MB: Public Accounts Show Significant Progress Lowering the Deficit

MB: Public Accounts Show Significant Progress Lowering the Deficit


Sep. 27, 2019

Global Korean Post


The Manitoba government has made unprecedented progress reducing the province’s deficit to move towards balancing the budget and has invested $407 million in its rainy day fund to ensure money is there when Manitobans need it most, Finance Minister Scott Fielding announced today with the release of the government’s public accounts for the 2018-19 fiscal year.

The year-end financial results show a deficit of $163 million, which is $358 million lower than the budgeted deficit of $521 million.  Compared to the 2017-18 deficit of $695 million, this represents the largest-ever year-over-year reduction to the deficit in Manitoba history.

“We have made significant progress fixing the province’s finances and at the same time substantially increased funding for health care – investing $347 million more last year than the former government budgeted in 2015,” said Fielding.  “Last year, we invested $205 million more in Manitoba Families and $247 million more in education, while virtually every department was within budget.”

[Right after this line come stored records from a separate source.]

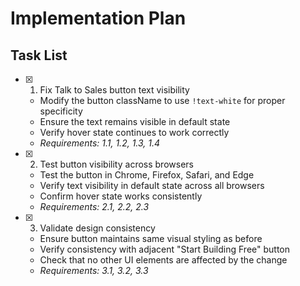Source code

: # Implementation Plan

## Task List

- [x] 1. Fix Talk to Sales button text visibility
  - Modify the button className to use `!text-white` for proper specificity
  - Ensure the text remains visible in default state
  - Verify hover state continues to work correctly
  - _Requirements: 1.1, 1.2, 1.3, 1.4_

- [x] 2. Test button visibility across browsers
  - Test the button in Chrome, Firefox, Safari, and Edge
  - Verify text visibility in default state across all browsers
  - Confirm hover state works consistently
  - _Requirements: 2.1, 2.2, 2.3_

- [x] 3. Validate design consistency
  - Ensure button maintains same visual styling as before
  - Verify consistency with adjacent "Start Building Free" button
  - Check that no other UI elements are affected by the change
  - _Requirements: 3.1, 3.2, 3.3_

The minister noted since the province is ahead of schedule in reducing the deficit, it is taking action to replenish the rainy day fund the former government depleted.  Manitoba is increasing its transfer into the Fiscal Stabilization Fund to $407 million for 2018-19, above the initial budgeted transfer of $50 million, he said.

“Our province has had several good years with lower-than-budgeted expenses for floods, fires and other emergencies, but we know this won’t always be the case,” said Fielding.  “Taking these savings and putting them in the rainy day fund is responsible financial management that will help protect Manitobans from unforeseen emergency expenses down the road.”

Fielding noted in addition to fiscal discipline and expenditure controls, the improvement in the province’s fiscal position is due to unexpected one-time revenue increases from growth in the economy and other factors.  The results have been buoyed by favourable, one-time events like higher net income reported by Manitoba Hydro and Manitoba Public Insurance, as well as higher income tax revenue due to the unwinding of tax planning measures following federal tax changes.

In addition, a one-time accounting adjustment was made for Manitoba Health, Seniors and Active Living, as previously announced in the third quarter report. Health spending increased in 2018-19 and the health department ended the year $102 million higher than the year before, the minister added.

“Since forming government, we have implemented better budgetary practices and are putting Manitoba back on a path to long-term fiscal sustainability,” said Fielding.  “For the third year in a row, the results show we are moving in the right direction but significant effort continues to be required.”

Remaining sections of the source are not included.